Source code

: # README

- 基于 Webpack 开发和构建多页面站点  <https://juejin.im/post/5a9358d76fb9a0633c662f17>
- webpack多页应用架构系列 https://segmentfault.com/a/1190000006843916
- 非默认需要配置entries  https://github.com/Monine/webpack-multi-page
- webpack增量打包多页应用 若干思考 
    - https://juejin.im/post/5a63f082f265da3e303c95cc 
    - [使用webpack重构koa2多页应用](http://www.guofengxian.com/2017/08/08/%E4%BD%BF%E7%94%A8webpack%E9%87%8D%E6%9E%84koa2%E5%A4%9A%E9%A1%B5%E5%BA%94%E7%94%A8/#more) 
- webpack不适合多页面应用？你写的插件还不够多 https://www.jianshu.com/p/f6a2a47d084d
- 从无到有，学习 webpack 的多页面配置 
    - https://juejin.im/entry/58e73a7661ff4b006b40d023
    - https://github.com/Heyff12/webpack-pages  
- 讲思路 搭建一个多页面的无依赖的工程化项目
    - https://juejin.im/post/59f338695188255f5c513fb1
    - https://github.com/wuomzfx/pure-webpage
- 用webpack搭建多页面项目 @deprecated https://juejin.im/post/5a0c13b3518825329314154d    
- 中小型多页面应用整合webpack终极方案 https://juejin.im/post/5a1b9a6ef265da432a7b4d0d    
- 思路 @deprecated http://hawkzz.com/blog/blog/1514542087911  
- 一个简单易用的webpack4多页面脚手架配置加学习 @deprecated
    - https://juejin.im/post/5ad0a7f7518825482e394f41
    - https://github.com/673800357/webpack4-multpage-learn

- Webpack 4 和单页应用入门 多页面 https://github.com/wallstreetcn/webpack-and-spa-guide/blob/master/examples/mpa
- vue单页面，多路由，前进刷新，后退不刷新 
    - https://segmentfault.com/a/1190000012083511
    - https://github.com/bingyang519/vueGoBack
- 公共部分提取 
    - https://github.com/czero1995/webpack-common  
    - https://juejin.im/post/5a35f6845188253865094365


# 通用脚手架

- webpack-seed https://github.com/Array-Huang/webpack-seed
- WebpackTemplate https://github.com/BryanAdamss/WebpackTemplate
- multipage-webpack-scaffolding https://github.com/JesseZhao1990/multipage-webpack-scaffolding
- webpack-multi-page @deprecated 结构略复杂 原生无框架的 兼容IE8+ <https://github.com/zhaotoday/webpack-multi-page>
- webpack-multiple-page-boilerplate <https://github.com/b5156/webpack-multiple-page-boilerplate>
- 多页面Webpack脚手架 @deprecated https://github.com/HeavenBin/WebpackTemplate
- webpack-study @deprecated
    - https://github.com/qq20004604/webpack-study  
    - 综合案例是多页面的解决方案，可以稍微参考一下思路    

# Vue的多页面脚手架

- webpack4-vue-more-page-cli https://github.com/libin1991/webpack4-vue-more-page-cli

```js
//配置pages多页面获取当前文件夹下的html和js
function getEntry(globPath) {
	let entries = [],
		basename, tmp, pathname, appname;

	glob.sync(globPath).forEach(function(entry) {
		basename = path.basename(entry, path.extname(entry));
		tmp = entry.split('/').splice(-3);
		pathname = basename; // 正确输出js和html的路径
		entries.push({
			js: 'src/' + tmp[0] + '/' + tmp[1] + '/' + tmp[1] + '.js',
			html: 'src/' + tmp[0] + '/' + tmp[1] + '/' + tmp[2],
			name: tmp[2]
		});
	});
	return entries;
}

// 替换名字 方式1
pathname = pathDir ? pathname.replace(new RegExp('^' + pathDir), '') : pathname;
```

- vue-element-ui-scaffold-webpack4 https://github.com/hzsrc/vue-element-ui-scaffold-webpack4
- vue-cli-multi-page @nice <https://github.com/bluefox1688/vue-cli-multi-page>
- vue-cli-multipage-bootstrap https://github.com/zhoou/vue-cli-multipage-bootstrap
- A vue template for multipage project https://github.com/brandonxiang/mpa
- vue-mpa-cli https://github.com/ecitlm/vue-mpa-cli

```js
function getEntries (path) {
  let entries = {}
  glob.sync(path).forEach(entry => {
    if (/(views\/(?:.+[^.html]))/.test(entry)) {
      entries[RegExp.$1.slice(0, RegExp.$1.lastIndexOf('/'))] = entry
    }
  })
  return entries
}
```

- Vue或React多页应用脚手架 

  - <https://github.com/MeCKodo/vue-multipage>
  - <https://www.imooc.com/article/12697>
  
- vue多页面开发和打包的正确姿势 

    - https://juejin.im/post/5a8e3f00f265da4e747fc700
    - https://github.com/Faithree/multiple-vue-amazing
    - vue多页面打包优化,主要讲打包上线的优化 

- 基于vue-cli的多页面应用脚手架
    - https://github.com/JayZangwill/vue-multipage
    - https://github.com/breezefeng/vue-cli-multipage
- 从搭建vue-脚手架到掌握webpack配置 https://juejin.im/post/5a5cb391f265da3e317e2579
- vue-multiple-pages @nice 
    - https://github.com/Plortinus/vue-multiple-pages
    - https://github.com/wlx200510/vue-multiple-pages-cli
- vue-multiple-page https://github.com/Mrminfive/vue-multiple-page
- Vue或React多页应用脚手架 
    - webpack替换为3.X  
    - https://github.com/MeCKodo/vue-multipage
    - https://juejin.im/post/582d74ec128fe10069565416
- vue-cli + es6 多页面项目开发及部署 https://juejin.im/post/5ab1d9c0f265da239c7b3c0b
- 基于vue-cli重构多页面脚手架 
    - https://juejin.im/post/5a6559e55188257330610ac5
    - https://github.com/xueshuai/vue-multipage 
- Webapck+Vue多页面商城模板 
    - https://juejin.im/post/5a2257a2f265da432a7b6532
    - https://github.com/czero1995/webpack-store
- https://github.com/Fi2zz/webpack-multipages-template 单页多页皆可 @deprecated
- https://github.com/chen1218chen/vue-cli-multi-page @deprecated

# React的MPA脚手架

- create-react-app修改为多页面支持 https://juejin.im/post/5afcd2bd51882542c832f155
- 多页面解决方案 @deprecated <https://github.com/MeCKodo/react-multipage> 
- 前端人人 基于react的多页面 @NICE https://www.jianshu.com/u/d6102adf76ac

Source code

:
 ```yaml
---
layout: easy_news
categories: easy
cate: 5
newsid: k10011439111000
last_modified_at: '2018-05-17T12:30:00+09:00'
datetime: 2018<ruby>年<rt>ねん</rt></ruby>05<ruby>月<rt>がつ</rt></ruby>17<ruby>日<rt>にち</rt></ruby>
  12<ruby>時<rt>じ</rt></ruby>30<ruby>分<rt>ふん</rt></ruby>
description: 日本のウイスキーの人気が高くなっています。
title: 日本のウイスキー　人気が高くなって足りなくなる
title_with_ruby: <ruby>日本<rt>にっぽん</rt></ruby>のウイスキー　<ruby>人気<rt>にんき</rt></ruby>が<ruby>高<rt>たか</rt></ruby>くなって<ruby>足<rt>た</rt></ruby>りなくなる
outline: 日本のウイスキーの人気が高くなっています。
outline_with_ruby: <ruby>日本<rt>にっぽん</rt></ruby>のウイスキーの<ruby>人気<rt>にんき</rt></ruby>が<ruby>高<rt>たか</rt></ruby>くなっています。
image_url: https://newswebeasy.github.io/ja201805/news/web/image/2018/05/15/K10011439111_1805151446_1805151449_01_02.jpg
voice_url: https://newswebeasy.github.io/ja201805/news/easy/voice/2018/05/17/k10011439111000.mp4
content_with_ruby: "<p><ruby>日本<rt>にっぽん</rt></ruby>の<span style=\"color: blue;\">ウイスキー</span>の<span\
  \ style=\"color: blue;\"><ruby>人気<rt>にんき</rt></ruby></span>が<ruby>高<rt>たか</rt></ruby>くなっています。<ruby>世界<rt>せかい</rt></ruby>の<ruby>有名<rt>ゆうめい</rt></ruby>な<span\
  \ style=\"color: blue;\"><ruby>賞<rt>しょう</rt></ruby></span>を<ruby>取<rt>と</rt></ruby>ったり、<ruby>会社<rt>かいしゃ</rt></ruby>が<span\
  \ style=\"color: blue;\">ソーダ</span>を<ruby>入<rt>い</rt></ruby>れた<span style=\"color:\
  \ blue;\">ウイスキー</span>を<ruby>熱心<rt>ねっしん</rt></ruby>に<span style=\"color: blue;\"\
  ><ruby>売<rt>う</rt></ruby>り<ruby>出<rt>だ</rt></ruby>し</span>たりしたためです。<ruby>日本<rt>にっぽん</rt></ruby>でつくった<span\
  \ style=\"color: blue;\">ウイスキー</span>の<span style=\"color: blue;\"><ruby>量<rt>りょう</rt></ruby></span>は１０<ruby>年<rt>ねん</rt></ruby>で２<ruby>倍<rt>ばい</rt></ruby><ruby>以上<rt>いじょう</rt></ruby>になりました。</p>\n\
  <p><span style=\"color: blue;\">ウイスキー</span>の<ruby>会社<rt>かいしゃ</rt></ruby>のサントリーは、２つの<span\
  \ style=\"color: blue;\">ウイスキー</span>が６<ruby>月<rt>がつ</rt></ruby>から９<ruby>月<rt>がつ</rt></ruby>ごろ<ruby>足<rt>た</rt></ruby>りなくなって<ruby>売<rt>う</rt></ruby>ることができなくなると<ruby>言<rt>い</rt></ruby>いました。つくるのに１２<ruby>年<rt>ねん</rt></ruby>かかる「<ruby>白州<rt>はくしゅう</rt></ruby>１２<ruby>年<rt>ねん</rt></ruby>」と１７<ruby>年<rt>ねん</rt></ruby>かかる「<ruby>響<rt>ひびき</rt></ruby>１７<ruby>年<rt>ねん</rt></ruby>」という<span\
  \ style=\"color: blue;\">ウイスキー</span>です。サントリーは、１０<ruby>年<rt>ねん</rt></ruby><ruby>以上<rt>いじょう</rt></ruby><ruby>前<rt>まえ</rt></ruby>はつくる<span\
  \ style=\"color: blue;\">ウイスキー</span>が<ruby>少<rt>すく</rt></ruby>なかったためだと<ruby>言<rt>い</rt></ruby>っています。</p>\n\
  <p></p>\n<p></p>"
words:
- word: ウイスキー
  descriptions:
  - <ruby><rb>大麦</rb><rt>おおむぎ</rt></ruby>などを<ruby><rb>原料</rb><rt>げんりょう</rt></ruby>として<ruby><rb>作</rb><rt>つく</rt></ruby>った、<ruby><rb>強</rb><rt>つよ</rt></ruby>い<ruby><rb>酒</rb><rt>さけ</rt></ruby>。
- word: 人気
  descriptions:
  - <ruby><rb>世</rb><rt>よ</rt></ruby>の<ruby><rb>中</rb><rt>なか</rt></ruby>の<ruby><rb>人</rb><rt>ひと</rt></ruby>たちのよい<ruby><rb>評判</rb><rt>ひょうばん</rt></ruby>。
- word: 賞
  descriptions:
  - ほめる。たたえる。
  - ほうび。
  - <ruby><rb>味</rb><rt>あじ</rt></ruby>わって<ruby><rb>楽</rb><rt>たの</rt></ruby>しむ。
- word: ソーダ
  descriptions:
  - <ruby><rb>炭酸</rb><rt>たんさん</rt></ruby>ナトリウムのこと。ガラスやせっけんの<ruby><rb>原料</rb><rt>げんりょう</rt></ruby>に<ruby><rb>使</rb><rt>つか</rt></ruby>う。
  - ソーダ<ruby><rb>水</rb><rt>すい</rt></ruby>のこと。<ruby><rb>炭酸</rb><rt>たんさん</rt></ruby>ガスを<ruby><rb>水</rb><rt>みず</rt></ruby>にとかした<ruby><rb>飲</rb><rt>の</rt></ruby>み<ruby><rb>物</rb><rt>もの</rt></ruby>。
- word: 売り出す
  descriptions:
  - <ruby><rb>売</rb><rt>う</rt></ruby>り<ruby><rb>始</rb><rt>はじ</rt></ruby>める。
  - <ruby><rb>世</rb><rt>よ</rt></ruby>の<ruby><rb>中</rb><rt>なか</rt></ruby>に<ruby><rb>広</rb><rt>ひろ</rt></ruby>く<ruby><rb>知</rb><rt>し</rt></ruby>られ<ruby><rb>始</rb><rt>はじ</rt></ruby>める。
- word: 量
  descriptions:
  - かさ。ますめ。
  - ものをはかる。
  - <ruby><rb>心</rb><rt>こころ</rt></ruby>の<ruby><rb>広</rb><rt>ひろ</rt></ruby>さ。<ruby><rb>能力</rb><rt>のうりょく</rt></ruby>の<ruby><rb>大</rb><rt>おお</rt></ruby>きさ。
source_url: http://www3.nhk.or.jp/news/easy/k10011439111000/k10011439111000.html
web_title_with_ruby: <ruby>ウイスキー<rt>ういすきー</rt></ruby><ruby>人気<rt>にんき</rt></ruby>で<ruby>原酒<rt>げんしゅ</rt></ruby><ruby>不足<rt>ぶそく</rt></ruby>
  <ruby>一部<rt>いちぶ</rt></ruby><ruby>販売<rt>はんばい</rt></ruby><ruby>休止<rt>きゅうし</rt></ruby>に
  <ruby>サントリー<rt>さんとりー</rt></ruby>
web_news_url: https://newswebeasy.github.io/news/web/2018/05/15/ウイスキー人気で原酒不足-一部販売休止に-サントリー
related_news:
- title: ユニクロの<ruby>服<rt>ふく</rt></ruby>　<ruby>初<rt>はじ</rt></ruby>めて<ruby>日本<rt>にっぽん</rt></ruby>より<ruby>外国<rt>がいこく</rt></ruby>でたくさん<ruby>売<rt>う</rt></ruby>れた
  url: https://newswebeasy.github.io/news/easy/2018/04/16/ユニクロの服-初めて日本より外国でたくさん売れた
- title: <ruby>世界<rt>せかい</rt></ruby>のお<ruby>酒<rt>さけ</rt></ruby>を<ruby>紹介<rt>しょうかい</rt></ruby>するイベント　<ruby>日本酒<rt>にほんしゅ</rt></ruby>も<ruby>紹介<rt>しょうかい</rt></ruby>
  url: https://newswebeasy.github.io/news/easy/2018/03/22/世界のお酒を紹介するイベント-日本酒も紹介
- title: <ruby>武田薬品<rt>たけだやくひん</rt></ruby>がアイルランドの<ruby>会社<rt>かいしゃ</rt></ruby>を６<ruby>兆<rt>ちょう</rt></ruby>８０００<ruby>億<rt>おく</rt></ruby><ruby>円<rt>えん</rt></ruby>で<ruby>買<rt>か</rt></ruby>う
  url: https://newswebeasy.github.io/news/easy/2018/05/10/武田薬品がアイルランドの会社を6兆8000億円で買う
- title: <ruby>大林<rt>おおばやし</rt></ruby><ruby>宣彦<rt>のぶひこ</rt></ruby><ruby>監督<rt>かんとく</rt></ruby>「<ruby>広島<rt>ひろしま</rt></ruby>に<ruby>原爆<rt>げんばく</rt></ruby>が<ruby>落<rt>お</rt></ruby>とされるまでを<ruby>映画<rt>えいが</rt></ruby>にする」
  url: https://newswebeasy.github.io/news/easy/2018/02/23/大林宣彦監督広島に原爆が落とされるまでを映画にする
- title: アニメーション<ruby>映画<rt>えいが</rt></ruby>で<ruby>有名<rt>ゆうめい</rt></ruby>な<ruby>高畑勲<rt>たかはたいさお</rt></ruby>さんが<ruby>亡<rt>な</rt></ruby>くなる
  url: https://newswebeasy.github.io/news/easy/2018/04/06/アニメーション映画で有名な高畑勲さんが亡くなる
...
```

+++++

#### [What to produce]
Nothing but an exact copy of the lines from the first one above through the line holding "- 思路 @deprecated" should be returned.

#### [Written response]
Source code

: # README

- 基于 Webpack 开发和构建多页面站点  <https://juejin.im/post/5a9358d76fb9a0633c662f17>
- webpack多页应用架构系列 https://segmentfault.com/a/1190000006843916
- 非默认需要配置entries  https://github.com/Monine/webpack-multi-page
- webpack增量打包多页应用 若干思考 
    - https://juejin.im/post/5a63f082f265da3e303c95cc 
    - [使用webpack重构koa2多页应用](http://www.guofengxian.com/2017/08/08/%E4%BD%BF%E7%94%A8webpack%E9%87%8D%E6%9E%84koa2%E5%A4%9A%E9%A1%B5%E5%BA%94%E7%94%A8/#more) 
- webpack不适合多页面应用？你写的插件还不够多 https://www.jianshu.com/p/f6a2a47d084d
- 从无到有，学习 webpack 的多页面配置 
    - https://juejin.im/entry/58e73a7661ff4b006b40d023
    - https://github.com/Heyff12/webpack-pages  
- 讲思路 搭建一个多页面的无依赖的工程化项目
    - https://juejin.im/post/59f338695188255f5c513fb1
    - https://github.com/wuomzfx/pure-webpage
- 用webpack搭建多页面项目 @deprecated https://juejin.im/post/5a0c13b3518825329314154d    
- 中小型多页面应用整合webpack终极方案 https://juejin.im/post/5a1b9a6ef265da432a7b4d0d    
- 思路 @deprecated http://hawkzz.com/blog/blog/1514542087911  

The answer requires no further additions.